私もレジャーランドでカヌーに乗ったことがあるが、バランスを取るのが難しく浮いてるだけでも大変だった記憶がある。
だから主演の中条あやみさんが普通のカヌーだけでなく、競技用カヌーで水上を疾走しているのを見ていると胸が躍る。
この作品は「居場所」がテーマになっていると思う。
ヒロインの藤堂遥は走り高跳びが自分の「居場所」だったのに事故でそれを失い、カヌーのコーチである宮本浩は家庭や家族の問題を抱えている子ども達に「居場所」を与えようとカヌー教室を開き、パラアスリート用の装具を製作している加賀颯太は一番の提供者である親友を亡くしている。

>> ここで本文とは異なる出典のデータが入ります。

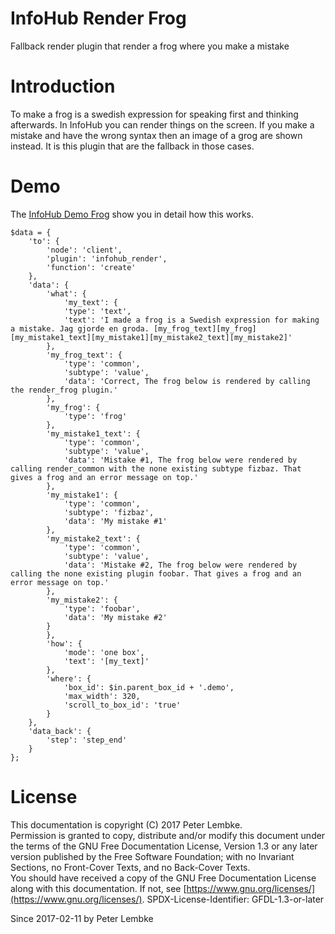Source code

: # InfoHub Render Frog

Fallback render plugin that render a frog where you make a mistake

# Introduction

To make a frog is a swedish expression for speaking first and thinking afterwards. In InfoHub you can render things on
the screen. If you make a mistake and have the wrong syntax then an image of a grog are shown instead. It is this plugin
that are the fallback in those cases.

# Demo

The [InfoHub Demo Frog](plugin,infohub_demo_frog) show you in detail how this works.

```
$data = {
    'to': {
        'node': 'client',
        'plugin': 'infohub_render',
        'function': 'create'
    },
    'data': {
        'what': {
            'my_text': {
            'type': 'text',
            'text': 'I made a frog is a Swedish expression for making a mistake. Jag gjorde en groda. [my_frog_text][my_frog][my_mistake1_text][my_mistake1][my_mistake2_text][my_mistake2]'
        },
        'my_frog_text': {
            'type': 'common',
            'subtype': 'value',
            'data': 'Correct, The frog below is rendered by calling the render_frog plugin.'
        },
        'my_frog': {
            'type': 'frog'
        },
        'my_mistake1_text': {
            'type': 'common',
            'subtype': 'value',
            'data': 'Mistake #1, The frog below were rendered by calling render_common with the none existing subtype fizbaz. That gives a frog and an error message on top.'
        },
        'my_mistake1': {
            'type': 'common',
            'subtype': 'fizbaz',
            'data': 'My mistake #1'
        },
        'my_mistake2_text': {
            'type': 'common',
            'subtype': 'value',
            'data': 'Mistake #2, The frog below were rendered by calling the none existing plugin foobar. That gives a frog and an error message on top.'
        },
        'my_mistake2': {
            'type': 'foobar',
            'data': 'My mistake #2'
        }
        },
        'how': {
            'mode': 'one box',
            'text': '[my_text]'
        },
        'where': {
            'box_id': $in.parent_box_id + '.demo',
            'max_width': 320,
            'scroll_to_box_id': 'true'
        }
    },
    'data_back': {
        'step': 'step_end'
    }
};
```

# License

This documentation is copyright (C) 2017 Peter Lembke.  
Permission is granted to copy, distribute and/or modify this document under the terms of the GNU Free Documentation
License, Version 1.3 or any later version published by the Free Software Foundation; with no Invariant Sections, no
Front-Cover Texts, and no Back-Cover Texts.  
You should have received a copy of the GNU Free Documentation License along with this documentation. If not,
see [https://www.gnu.org/licenses/](https://www.gnu.org/licenses/). SPDX-License-Identifier: GFDL-1.3-or-later

Since 2017-02-11 by Peter Lembke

初めは自分の不幸を呪って自暴自棄になっていた遥だが、コーチの宮本や颯太、そして子ども達と出会って触れ合う中で、自分が見失っていたものに気付いていく。
それは「人は一人では生きていけない」ということ。
やる事なす事が絶好調な時は“俺様”状態になっていて、自分を支えてくれている人々が眼中に入らない。
だから“落ち目”や失意に囚われた時に初めて、人は他者の有り難みを知る。
本作は遥の再起していく中での気付きのドラマを、スポ根と共に熱く描いていく。